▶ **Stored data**
________________________
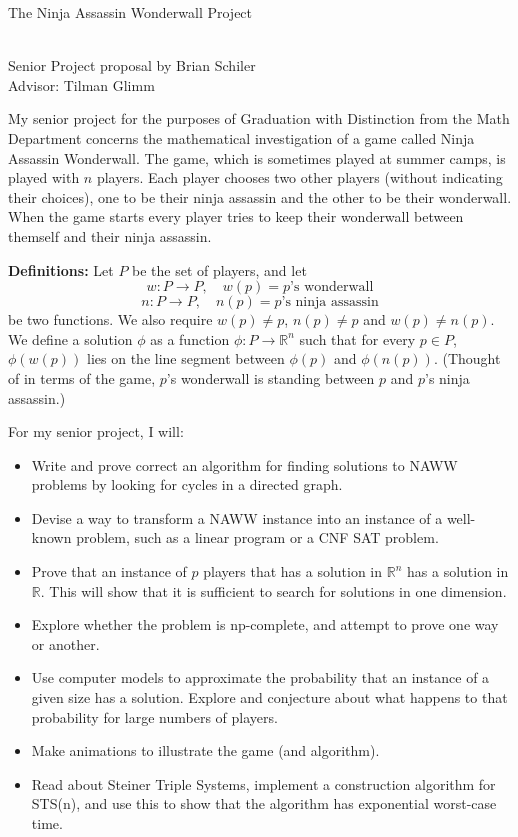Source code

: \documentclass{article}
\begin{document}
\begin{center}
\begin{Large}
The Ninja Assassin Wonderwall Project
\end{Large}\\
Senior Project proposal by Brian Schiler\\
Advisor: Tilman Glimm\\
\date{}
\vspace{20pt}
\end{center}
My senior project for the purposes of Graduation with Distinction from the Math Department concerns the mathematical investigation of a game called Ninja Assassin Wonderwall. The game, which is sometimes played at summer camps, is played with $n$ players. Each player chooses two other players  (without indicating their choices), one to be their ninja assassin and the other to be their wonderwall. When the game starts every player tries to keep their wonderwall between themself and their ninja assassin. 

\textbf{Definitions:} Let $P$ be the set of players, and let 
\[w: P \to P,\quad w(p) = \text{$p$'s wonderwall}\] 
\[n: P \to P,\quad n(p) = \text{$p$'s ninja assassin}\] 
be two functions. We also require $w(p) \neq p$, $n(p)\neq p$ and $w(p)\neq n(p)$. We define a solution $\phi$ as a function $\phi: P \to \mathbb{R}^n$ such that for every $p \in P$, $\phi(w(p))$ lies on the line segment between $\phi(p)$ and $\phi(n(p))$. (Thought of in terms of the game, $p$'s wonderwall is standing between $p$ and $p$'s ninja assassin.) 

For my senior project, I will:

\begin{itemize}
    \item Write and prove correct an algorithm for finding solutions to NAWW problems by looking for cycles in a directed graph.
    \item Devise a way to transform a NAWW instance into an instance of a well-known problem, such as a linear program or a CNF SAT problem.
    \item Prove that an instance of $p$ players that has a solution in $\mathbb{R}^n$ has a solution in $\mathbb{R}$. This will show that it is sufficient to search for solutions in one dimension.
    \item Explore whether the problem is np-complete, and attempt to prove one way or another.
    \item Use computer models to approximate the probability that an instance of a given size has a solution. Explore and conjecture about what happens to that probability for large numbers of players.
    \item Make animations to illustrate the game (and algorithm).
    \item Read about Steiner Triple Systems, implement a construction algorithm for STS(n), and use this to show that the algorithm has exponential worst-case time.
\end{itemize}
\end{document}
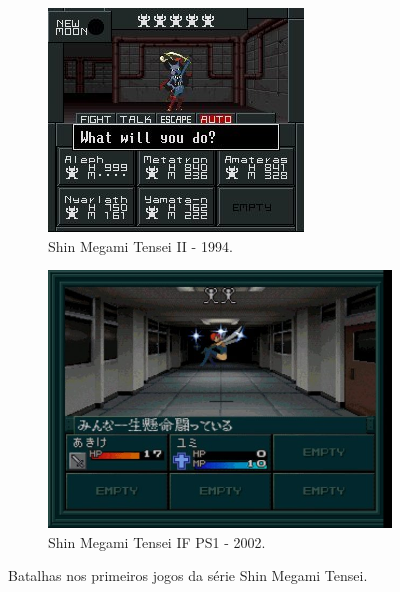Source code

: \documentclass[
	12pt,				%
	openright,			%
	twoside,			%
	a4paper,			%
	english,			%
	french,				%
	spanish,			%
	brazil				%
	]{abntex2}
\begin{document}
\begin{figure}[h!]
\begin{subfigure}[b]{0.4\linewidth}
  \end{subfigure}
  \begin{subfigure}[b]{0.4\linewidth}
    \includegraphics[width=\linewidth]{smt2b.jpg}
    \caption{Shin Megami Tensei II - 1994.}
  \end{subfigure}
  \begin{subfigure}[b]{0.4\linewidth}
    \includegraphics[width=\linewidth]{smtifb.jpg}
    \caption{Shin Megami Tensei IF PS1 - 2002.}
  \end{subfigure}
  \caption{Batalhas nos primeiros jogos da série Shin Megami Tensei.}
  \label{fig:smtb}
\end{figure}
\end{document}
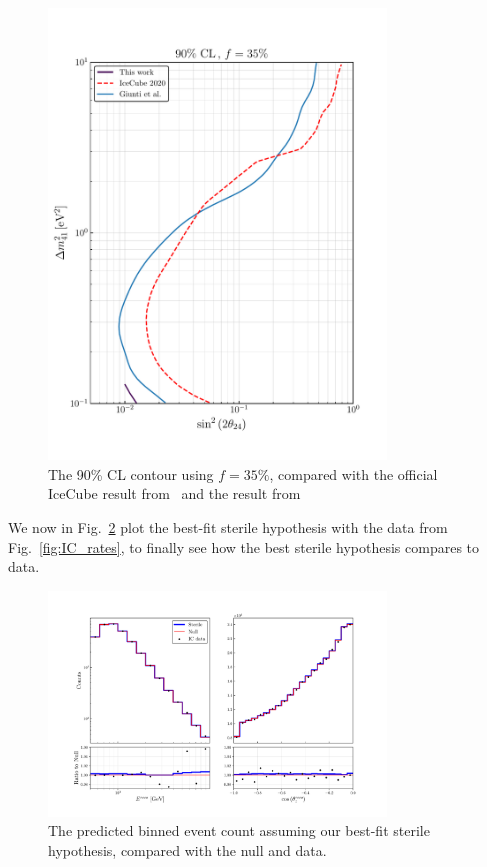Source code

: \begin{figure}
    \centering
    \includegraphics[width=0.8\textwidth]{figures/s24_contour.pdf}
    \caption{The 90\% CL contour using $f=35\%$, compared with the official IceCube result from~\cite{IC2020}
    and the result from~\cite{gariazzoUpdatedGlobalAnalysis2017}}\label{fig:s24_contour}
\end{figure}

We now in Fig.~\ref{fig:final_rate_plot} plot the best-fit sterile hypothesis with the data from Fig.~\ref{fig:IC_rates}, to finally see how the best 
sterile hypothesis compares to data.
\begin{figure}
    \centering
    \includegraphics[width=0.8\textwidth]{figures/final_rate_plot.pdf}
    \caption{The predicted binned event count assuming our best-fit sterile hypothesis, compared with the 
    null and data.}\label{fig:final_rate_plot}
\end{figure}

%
________________________
▶ **The problem**
Gather all lines from the records above in which "result" appears.

▶ **Output below**
    \caption{The 90\% CL contour using $f=35\%$, compared with the official IceCube result from~\cite{IC2020}
    and the result from~\cite{gariazzoUpdatedGlobalAnalysis2017}}\label{fig:s24_contour}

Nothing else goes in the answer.